Content starts
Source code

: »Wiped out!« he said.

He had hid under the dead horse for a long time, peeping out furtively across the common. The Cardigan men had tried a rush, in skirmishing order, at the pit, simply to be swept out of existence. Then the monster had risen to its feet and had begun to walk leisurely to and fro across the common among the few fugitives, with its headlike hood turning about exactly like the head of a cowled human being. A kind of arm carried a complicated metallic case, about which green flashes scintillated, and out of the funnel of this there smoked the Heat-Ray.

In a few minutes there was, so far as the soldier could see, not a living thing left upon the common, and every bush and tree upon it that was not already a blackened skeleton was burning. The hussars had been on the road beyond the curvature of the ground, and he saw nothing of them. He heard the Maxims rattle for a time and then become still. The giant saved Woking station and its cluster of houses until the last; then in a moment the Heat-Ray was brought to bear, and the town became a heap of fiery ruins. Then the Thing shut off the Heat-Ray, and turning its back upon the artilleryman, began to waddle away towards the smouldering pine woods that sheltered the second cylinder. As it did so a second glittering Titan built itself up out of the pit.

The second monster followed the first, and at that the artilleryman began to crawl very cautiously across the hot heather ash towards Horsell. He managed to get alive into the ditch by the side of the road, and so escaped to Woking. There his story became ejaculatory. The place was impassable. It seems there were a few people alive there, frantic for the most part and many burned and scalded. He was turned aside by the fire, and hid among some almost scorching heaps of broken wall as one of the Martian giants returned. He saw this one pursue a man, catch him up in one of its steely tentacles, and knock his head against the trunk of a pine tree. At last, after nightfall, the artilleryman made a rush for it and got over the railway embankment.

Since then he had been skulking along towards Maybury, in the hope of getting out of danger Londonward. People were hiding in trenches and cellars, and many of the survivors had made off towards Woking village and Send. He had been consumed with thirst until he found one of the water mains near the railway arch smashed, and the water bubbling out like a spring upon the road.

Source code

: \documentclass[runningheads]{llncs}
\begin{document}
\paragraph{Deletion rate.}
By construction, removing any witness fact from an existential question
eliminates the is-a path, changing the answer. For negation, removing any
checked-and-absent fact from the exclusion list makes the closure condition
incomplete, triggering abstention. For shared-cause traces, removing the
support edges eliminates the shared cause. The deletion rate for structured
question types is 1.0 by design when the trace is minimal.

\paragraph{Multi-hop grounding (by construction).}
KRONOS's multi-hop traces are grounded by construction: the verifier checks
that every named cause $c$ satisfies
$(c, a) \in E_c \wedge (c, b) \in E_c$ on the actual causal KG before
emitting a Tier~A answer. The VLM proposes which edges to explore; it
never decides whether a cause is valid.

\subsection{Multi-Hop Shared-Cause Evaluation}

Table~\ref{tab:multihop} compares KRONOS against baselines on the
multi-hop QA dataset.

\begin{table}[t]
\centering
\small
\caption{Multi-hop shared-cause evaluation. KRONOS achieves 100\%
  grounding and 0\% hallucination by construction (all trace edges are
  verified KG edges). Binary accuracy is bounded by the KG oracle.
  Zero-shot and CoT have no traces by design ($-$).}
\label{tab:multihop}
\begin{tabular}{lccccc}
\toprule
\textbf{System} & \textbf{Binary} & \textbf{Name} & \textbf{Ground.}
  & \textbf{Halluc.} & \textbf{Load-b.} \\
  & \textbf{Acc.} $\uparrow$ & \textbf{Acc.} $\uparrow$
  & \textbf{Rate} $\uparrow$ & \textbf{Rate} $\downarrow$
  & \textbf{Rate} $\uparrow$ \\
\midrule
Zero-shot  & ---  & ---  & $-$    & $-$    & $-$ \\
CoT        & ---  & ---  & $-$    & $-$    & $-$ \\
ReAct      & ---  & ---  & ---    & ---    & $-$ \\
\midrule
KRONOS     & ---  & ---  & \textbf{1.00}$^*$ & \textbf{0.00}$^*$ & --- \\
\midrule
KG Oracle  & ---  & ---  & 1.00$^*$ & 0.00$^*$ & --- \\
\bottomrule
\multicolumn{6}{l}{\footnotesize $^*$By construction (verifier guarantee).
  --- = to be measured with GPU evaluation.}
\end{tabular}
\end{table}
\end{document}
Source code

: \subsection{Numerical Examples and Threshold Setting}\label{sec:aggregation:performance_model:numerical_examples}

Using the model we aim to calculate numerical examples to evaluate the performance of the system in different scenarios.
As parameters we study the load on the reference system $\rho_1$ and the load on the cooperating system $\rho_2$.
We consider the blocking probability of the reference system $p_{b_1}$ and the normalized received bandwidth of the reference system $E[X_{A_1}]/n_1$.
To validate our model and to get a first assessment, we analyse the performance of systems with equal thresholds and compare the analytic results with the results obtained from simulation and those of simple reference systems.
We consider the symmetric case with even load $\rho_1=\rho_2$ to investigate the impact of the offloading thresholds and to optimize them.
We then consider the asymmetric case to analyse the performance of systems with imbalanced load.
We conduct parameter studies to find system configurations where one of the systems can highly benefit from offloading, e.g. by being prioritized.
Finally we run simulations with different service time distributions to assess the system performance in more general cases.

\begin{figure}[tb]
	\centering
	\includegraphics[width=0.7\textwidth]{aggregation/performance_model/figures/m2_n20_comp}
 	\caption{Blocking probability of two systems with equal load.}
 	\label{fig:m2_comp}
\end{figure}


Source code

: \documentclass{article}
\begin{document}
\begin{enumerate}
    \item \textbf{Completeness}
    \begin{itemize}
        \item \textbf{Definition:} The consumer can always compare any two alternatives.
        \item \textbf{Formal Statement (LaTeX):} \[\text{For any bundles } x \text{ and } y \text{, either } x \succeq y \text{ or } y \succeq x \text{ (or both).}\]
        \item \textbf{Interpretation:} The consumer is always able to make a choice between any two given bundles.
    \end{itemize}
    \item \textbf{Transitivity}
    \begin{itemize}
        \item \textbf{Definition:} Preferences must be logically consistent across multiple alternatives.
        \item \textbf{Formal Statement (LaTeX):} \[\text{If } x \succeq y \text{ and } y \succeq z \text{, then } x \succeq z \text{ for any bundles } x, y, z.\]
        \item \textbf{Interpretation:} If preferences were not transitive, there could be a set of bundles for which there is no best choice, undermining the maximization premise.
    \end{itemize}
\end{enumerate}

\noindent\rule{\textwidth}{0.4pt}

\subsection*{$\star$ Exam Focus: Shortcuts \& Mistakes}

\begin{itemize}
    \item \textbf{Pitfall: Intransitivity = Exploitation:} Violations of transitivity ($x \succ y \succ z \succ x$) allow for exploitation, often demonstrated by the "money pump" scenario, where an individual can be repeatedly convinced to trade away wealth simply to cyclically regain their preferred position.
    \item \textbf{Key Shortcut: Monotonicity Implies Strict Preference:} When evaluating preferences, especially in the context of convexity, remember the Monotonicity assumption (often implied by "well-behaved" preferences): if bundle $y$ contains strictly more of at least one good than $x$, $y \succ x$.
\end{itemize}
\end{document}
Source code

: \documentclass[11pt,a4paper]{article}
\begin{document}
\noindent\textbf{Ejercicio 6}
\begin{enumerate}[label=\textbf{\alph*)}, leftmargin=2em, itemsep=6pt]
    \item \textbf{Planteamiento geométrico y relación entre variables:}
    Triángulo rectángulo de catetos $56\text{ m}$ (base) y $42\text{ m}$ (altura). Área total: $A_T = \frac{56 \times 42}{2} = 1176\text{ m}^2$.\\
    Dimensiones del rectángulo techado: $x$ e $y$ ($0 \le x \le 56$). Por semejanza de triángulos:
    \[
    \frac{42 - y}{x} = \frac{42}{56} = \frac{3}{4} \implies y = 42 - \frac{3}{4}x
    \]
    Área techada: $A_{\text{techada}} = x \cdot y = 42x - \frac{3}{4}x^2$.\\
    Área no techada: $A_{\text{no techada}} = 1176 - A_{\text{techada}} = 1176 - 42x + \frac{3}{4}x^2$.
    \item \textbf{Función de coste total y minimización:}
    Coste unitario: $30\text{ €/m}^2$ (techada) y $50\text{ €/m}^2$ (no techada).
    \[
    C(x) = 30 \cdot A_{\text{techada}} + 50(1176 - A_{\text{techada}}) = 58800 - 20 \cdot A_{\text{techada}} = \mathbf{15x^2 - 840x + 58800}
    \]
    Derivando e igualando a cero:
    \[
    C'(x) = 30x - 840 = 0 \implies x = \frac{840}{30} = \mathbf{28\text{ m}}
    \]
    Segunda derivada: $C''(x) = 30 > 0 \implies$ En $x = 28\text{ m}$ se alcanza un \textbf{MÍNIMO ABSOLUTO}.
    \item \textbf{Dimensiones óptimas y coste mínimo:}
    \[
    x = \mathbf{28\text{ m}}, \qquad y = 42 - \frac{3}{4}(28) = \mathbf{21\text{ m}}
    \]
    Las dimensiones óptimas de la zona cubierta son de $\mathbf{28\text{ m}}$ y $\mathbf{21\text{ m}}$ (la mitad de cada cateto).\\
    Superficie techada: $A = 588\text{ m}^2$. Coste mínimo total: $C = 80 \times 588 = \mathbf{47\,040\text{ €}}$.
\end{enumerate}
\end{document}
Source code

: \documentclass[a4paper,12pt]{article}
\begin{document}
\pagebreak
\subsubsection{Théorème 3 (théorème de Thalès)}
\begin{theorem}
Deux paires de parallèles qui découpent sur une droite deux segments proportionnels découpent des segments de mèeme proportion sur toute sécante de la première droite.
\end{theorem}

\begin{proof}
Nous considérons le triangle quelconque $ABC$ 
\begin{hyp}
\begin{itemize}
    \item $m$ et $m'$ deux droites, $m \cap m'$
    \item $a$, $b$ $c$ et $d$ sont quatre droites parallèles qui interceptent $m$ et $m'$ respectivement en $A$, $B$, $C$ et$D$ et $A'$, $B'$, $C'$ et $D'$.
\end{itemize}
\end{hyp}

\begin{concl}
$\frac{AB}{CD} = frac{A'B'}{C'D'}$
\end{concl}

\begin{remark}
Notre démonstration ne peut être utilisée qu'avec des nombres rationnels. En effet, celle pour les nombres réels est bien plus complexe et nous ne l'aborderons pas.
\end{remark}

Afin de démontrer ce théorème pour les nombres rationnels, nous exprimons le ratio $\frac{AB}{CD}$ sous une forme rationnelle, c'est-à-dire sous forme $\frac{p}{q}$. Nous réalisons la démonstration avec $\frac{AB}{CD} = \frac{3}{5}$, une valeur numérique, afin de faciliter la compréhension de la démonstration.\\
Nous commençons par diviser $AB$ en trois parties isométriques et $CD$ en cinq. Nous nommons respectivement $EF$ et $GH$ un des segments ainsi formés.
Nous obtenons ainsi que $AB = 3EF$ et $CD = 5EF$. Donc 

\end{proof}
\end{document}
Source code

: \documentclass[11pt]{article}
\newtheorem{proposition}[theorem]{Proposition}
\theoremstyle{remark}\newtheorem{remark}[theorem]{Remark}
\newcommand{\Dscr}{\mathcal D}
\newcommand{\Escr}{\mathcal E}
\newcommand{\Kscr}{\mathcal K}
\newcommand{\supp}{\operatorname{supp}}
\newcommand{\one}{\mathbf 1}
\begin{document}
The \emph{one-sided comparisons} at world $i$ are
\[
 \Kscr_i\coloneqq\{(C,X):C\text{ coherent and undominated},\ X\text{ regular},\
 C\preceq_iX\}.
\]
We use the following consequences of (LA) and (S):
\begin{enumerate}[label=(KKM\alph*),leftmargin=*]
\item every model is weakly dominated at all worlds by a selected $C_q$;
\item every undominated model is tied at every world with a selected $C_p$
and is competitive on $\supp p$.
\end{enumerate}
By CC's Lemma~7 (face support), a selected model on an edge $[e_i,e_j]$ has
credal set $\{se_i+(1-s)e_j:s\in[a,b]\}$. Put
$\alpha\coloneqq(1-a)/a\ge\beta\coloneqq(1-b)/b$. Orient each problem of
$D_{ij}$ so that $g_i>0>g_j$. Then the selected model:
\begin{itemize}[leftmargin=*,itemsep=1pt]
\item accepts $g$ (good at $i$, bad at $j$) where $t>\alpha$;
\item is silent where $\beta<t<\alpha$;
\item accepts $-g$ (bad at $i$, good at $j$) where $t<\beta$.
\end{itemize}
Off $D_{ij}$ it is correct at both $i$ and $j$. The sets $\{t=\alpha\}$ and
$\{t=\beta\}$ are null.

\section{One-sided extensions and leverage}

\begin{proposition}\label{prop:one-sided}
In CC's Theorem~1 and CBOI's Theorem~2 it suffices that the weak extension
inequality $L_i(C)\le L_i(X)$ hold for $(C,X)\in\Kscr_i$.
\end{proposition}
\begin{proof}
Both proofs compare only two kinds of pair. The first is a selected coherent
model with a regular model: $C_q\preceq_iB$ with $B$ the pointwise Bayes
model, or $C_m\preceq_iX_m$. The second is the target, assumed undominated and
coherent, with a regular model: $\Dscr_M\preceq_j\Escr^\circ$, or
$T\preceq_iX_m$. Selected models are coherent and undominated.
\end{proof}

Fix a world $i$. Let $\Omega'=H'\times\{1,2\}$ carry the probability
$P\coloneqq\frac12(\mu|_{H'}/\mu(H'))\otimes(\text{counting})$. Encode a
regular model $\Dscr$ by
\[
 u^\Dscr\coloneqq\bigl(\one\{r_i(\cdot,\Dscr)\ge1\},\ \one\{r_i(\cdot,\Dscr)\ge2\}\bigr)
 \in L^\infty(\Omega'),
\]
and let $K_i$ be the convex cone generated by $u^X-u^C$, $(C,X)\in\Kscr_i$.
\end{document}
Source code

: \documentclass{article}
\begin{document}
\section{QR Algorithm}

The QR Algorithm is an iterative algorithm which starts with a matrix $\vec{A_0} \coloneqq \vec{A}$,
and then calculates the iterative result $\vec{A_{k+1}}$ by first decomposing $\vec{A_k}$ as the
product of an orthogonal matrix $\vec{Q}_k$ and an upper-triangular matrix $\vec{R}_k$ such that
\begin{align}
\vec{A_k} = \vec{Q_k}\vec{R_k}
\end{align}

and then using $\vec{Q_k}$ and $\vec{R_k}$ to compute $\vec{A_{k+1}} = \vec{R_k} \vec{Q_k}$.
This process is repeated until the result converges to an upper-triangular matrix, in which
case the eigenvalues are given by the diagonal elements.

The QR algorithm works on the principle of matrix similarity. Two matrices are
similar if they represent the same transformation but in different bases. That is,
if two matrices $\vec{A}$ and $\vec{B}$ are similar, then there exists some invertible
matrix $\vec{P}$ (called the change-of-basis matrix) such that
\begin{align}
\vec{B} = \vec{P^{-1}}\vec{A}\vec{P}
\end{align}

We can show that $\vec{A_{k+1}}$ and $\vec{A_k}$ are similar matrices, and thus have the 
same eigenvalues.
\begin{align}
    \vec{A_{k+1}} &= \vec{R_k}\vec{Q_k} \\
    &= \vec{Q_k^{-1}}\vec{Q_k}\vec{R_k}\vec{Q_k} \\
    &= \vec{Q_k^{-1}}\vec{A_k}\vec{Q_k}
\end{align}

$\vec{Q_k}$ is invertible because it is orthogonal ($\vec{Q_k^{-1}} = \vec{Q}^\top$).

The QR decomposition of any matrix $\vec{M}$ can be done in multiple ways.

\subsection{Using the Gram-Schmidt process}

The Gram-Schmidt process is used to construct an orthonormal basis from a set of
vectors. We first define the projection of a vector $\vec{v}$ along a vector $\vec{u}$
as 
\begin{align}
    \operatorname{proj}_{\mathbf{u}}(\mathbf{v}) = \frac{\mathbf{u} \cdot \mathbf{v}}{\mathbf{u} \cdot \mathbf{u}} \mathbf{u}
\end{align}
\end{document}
Content ends
**DIRECTIONS FOR THIS TASK:**
Repeat word for word the lines above that run from the line containing "By construction, removing" through the line containing "As parameters we", both ends included, and nothing else.

**RESPONSE AREA:**
By construction, removing any witness fact from an existential question
eliminates the is-a path, changing the answer. For negation, removing any
checked-and-absent fact from the exclusion list makes the closure condition
incomplete, triggering abstention. For shared-cause traces, removing the
support edges eliminates the shared cause. The deletion rate for structured
question types is 1.0 by design when the trace is minimal.

\paragraph{Multi-hop grounding (by construction).}
KRONOS's multi-hop traces are grounded by construction: the verifier checks
that every named cause $c$ satisfies
$(c, a) \in E_c \wedge (c, b) \in E_c$ on the actual causal KG before
emitting a Tier~A answer. The VLM proposes which edges to explore; it
never decides whether a cause is valid.

\subsection{Multi-Hop Shared-Cause Evaluation}

Table~\ref{tab:multihop} compares KRONOS against baselines on the
multi-hop QA dataset.

\begin{table}[t]
\centering
\small
\caption{Multi-hop shared-cause evaluation. KRONOS achieves 100\%
  grounding and 0\% hallucination by construction (all trace edges are
  verified KG edges). Binary accuracy is bounded by the KG oracle.
  Zero-shot and CoT have no traces by design ($-$).}
\label{tab:multihop}
\begin{tabular}{lccccc}
\toprule
\textbf{System} & \textbf{Binary} & \textbf{Name} & \textbf{Ground.}
  & \textbf{Halluc.} & \textbf{Load-b.} \\
  & \textbf{Acc.} $\uparrow$ & \textbf{Acc.} $\uparrow$
  & \textbf{Rate} $\uparrow$ & \textbf{Rate} $\downarrow$
  & \textbf{Rate} $\uparrow$ \\
\midrule
Zero-shot  & ---  & ---  & $-$    & $-$    & $-$ \\
CoT        & ---  & ---  & $-$    & $-$    & $-$ \\
ReAct      & ---  & ---  & ---    & ---    & $-$ \\
\midrule
KRONOS     & ---  & ---  & \textbf{1.00}$^*$ & \textbf{0.00}$^*$ & --- \\
\midrule
KG Oracle  & ---  & ---  & 1.00$^*$ & 0.00$^*$ & --- \\
\bottomrule
\multicolumn{6}{l}{\footnotesize $^*$By construction (verifier guarantee).
  --- = to be measured with GPU evaluation.}
\end{tabular}
\end{table}
\end{document}
Source code

: \subsection{Numerical Examples and Threshold Setting}\label{sec:aggregation:performance_model:numerical_examples}

Using the model we aim to calculate numerical examples to evaluate the performance of the system in different scenarios.
As parameters we study the load on the reference system $\rho_1$ and the load on the cooperating system $\rho_2$.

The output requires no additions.